L’Union européenne fait face à vingt-huit règles nationales et autant de droits de la concurrence ce qui ne facilite pas les rapprochements entre opérateurs européens. La nouvelle Commission est-elle réceptive à vos revendications sur ce sujet ?

Il semble en effet y avoir une prise de conscience, notamment avec la nouvelle Commission, de l’insuffisante intégration du marché européen des télécoms. Au-delà des législations nationales, on voit s’effriter un certain nombre de dogmes de la politique de concurrence communautaire, comme le nombre supposé idéal d’opérateurs par marché.

Vous militez également pour l’extension de la régulation européenne à tout ce qui touche aux télécoms, y compris Google ou Apple. Quel est le sens de cette démarche ?

En fait, nous ne demandons pas une extension de la régulation actuelle mais une modernisation… je ne peux que constater qu’à l’ère du numérique, raisonner de façon verticale, sectorielle, n’a plus aucun sens. Un exemple : dans le cadre européen et national actuel, un service de téléphonie ou de messagerie sera fortement régulé s’il est commercialisé par un opérateur de télécoms et pas du tout s’il l’est par un acteur de l’Internet. Cette asymétrie est source de distorsions de concurrence massives entre les entreprises, mais surtout, elle n’offre aucune garantie de protection au consommateur ! Il faut donc que la régulation englobe l’ensemble de l’écosystème numérique, et pas seulement les réseaux – et prenne également en compte le fait que cet écosystème est désormais mondial.

Sur la 4G, comment rattraper le retard qu’a pris l’Europe sur des pays comme les Etats-Unis ou la Corée ?

Même s’il convient de relativiser ce retard (l’Europe bénéficie de réseaux 3G de qualité, qui ont rendu moins urgent le passage à la 4G), il est, c’est vrai, préoccupant car l’Europe investit substantiellement moins que les USA par exemple. L’accélération du déploiement des réseaux de nouvelle génération suppose que les opérateurs investissent plus qu’ils ne le font aujourd’hui. Or ceux-ci se trouvent dans une situation paradoxale : alors que la consommation de leurs services explose, leurs revenus et leurs marges continuent à baisser. Cette situation est le fruit d’une politique de concurrence dont les effets ont été mal anticipés et ne sont plus maîtrisés. Relancer l’investissement passera nécessairement par une restauration des marges des opérateurs. La consolidation du marché est une voie pour y arriver. Si notre secteur peut encore sembler « riche » aux yeux de certain, c’est une illusion. Les télécoms sont une industrie par nature fortement capitalistique : nous investissons beaucoup en proportion de notre chiffre d’affaires, et pour un temps long, de l’ordre de 20 ans, d’où un coût du capital plus élevé que d’autres.

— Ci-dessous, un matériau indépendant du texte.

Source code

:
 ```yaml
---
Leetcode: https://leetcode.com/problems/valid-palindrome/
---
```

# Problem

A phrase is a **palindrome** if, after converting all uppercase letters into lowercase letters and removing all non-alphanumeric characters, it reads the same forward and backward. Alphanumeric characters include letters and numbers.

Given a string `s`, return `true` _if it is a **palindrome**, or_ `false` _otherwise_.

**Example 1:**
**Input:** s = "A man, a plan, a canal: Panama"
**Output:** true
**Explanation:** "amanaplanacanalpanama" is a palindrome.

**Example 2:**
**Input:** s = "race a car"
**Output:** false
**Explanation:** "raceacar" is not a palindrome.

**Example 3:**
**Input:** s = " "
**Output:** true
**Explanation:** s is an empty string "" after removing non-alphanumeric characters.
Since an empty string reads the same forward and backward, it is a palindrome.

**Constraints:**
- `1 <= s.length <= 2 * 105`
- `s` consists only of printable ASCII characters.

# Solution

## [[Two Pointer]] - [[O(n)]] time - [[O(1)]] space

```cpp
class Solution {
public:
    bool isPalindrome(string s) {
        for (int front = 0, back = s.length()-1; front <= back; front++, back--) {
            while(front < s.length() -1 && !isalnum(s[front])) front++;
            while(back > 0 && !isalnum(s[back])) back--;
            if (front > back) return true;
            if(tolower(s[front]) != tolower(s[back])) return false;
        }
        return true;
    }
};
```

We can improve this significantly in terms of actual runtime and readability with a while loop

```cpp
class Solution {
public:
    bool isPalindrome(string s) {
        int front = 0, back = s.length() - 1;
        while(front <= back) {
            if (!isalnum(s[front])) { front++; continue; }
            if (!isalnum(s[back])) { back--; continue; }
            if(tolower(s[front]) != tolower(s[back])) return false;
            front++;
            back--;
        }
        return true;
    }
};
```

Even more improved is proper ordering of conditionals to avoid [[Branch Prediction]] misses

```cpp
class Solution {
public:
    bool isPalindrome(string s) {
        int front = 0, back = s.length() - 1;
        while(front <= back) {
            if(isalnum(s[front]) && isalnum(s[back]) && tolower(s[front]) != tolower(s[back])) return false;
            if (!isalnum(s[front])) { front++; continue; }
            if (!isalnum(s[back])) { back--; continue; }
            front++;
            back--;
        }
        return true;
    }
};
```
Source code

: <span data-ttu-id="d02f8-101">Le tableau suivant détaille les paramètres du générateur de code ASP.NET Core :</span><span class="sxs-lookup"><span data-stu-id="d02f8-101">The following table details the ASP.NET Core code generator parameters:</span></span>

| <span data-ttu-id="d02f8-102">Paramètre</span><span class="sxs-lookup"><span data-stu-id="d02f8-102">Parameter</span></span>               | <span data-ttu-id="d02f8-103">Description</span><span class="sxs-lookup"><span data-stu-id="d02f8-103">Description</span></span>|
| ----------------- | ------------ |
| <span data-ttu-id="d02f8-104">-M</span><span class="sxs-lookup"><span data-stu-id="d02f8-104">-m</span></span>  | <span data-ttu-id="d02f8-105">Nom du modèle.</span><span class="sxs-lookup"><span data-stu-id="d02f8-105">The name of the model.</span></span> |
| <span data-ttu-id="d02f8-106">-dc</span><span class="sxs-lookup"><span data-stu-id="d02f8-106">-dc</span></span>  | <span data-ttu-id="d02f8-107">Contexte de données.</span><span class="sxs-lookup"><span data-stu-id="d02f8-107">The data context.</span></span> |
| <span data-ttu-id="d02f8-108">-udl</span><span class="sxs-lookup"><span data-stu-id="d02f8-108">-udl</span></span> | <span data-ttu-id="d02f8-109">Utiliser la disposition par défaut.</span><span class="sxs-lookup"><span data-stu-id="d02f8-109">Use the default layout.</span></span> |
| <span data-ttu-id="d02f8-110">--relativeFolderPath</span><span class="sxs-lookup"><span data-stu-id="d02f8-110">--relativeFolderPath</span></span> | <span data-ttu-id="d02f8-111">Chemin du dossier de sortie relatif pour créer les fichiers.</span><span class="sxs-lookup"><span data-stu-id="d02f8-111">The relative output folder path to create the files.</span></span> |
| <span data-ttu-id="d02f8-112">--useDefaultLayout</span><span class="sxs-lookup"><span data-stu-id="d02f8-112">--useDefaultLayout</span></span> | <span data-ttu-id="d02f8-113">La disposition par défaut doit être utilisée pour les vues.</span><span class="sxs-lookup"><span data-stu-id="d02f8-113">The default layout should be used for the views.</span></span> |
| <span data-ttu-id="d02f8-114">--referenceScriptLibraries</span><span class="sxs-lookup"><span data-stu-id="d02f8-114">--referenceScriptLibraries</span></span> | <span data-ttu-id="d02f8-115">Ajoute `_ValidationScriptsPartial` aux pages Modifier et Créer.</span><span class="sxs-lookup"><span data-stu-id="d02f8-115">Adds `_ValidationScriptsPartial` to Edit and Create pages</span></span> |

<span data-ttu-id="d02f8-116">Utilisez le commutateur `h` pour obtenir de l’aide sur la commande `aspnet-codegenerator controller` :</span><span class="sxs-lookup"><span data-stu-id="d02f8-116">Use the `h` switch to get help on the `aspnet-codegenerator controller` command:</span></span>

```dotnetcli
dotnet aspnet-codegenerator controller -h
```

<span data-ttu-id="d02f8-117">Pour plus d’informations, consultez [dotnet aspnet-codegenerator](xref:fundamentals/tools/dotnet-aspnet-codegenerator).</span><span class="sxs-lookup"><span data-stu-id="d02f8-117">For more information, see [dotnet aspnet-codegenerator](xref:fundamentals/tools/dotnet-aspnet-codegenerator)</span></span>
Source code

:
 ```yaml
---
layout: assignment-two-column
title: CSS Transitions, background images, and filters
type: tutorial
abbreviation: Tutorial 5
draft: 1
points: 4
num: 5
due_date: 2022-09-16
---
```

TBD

Avec des opérateurs et des équipementiers européens, dix au total, vous avez lancé un vaste plan d’investissement de 150 milliards d’euros sur cinq ans. Quels sont vos engagements sur ces investissements ?

Il s’agit de tenir la promesse d’apporter du très haut débit à 100% des foyers. Cela passe par le déploiement des réseaux fixes et mobiles de nouvelle génération, avec l’ensemble des technologies disponibles. Mais aussi par un effort considérable de recherche et développement : lorsque l’on lance un service comme la 4G, il y a la partie émergée de l’iceberg que sont les dix ans de développement et de standardisation qui ont précédés.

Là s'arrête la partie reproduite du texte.